• AIM OF THE EXERCISE: Return the records exactly, with nothing added.

★ ★ ★ ★

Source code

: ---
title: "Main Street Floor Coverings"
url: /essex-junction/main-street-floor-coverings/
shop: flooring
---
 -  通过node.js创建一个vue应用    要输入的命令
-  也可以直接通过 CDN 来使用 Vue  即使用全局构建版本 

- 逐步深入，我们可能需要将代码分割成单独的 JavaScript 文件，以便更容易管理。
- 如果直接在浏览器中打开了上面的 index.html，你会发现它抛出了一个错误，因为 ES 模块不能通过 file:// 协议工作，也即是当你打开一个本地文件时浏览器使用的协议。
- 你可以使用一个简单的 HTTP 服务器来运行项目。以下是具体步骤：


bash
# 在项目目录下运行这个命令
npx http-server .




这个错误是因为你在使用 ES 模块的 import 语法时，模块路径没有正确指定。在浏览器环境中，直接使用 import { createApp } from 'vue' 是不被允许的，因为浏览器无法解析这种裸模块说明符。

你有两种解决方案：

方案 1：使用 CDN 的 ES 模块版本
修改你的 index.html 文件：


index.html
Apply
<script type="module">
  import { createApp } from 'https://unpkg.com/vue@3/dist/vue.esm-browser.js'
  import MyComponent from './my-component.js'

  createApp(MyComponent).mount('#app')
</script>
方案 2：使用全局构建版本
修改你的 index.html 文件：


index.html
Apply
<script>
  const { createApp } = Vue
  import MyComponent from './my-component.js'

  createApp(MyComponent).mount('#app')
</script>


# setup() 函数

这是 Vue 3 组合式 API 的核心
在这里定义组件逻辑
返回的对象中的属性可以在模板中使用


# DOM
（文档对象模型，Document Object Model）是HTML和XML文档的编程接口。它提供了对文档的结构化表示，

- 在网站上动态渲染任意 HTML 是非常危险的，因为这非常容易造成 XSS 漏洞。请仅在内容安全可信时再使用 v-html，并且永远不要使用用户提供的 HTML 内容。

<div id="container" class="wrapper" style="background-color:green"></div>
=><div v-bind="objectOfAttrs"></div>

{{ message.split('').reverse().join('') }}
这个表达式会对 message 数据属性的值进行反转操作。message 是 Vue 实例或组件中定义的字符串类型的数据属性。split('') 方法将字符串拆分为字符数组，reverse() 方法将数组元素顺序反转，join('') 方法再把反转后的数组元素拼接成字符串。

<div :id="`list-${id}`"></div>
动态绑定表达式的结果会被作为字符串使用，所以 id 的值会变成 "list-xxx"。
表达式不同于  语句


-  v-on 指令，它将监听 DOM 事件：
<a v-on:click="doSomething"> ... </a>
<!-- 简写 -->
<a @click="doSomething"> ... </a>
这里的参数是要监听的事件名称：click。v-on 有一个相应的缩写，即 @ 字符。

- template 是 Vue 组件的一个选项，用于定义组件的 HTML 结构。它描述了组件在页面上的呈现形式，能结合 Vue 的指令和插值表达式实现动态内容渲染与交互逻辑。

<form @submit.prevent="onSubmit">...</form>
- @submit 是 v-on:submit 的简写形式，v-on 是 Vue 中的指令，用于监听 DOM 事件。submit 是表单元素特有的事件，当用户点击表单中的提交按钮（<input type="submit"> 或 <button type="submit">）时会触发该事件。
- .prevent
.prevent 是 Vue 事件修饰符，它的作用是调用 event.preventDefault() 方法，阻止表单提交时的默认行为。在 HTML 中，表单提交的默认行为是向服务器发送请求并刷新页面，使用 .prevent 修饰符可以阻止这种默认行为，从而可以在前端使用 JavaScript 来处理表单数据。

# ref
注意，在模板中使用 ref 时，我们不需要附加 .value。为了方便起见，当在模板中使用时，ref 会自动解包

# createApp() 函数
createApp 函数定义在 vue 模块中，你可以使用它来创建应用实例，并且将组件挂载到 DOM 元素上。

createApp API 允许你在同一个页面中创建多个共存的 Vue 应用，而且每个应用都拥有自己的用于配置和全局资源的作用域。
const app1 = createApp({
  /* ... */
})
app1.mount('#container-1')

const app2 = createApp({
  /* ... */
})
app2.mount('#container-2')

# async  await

★ ★ ★ ★

• TASK RESULT:
Source code

: ---
title: "Main Street Floor Coverings"
url: /essex-junction/main-street-floor-coverings/
shop: flooring
---
 -  通过node.js创建一个vue应用    要输入的命令
-  也可以直接通过 CDN 来使用 Vue  即使用全局构建版本 

- 逐步深入，我们可能需要将代码分割成单独的 JavaScript 文件，以便更容易管理。
- 如果直接在浏览器中打开了上面的 index.html，你会发现它抛出了一个错误，因为 ES 模块不能通过 file:// 协议工作，也即是当你打开一个本地文件时浏览器使用的协议。
- 你可以使用一个简单的 HTTP 服务器来运行项目。以下是具体步骤：


bash
# 在项目目录下运行这个命令
npx http-server .




这个错误是因为你在使用 ES 模块的 import 语法时，模块路径没有正确指定。在浏览器环境中，直接使用 import { createApp } from 'vue' 是不被允许的，因为浏览器无法解析这种裸模块说明符。

你有两种解决方案：

方案 1：使用 CDN 的 ES 模块版本
修改你的 index.html 文件：


index.html
Apply
<script type="module">
  import { createApp } from 'https://unpkg.com/vue@3/dist/vue.esm-browser.js'
  import MyComponent from './my-component.js'

  createApp(MyComponent).mount('#app')
</script>
方案 2：使用全局构建版本
修改你的 index.html 文件：


index.html
Apply
<script>
  const { createApp } = Vue
  import MyComponent from './my-component.js'

  createApp(MyComponent).mount('#app')
</script>


# setup() 函数

这是 Vue 3 组合式 API 的核心
在这里定义组件逻辑
返回的对象中的属性可以在模板中使用


# DOM
（文档对象模型，Document Object Model）是HTML和XML文档的编程接口。它提供了对文档的结构化表示，

- 在网站上动态渲染任意 HTML 是非常危险的，因为这非常容易造成 XSS 漏洞。请仅在内容安全可信时再使用 v-html，并且永远不要使用用户提供的 HTML 内容。

<div id="container" class="wrapper" style="background-color:green"></div>
=><div v-bind="objectOfAttrs"></div>

{{ message.split('').reverse().join('') }}
这个表达式会对 message 数据属性的值进行反转操作。message 是 Vue 实例或组件中定义的字符串类型的数据属性。split('') 方法将字符串拆分为字符数组，reverse() 方法将数组元素顺序反转，join('') 方法再把反转后的数组元素拼接成字符串。

<div :id="`list-${id}`"></div>
动态绑定表达式的结果会被作为字符串使用，所以 id 的值会变成 "list-xxx"。
表达式不同于  语句


-  v-on 指令，它将监听 DOM 事件：
<a v-on:click="doSomething"> ... </a>
<!-- 简写 -->
<a @click="doSomething"> ... </a>
这里的参数是要监听的事件名称：click。v-on 有一个相应的缩写，即 @ 字符。

- template 是 Vue 组件的一个选项，用于定义组件的 HTML 结构。它描述了组件在页面上的呈现形式，能结合 Vue 的指令和插值表达式实现动态内容渲染与交互逻辑。

<form @submit.prevent="onSubmit">...</form>
- @submit 是 v-on:submit 的简写形式，v-on 是 Vue 中的指令，用于监听 DOM 事件。submit 是表单元素特有的事件，当用户点击表单中的提交按钮（<input type="submit"> 或 <button type="submit">）时会触发该事件。
- .prevent
.prevent 是 Vue 事件修饰符，它的作用是调用 event.preventDefault() 方法，阻止表单提交时的默认行为。在 HTML 中，表单提交的默认行为是向服务器发送请求并刷新页面，使用 .prevent 修饰符可以阻止这种默认行为，从而可以在前端使用 JavaScript 来处理表单数据。

# ref
注意，在模板中使用 ref 时，我们不需要附加 .value。为了方便起见，当在模板中使用时，ref 会自动解包

# createApp() 函数
createApp 函数定义在 vue 模块中，你可以使用它来创建应用实例，并且将组件挂载到 DOM 元素上。

createApp API 允许你在同一个页面中创建多个共存的 Vue 应用，而且每个应用都拥有自己的用于配置和全局资源的作用域。
const app1 = createApp({
  /* ... */
})
app1.mount('#container-1')

const app2 = createApp({
  /* ... */
})
app2.mount('#container-2')

# async  await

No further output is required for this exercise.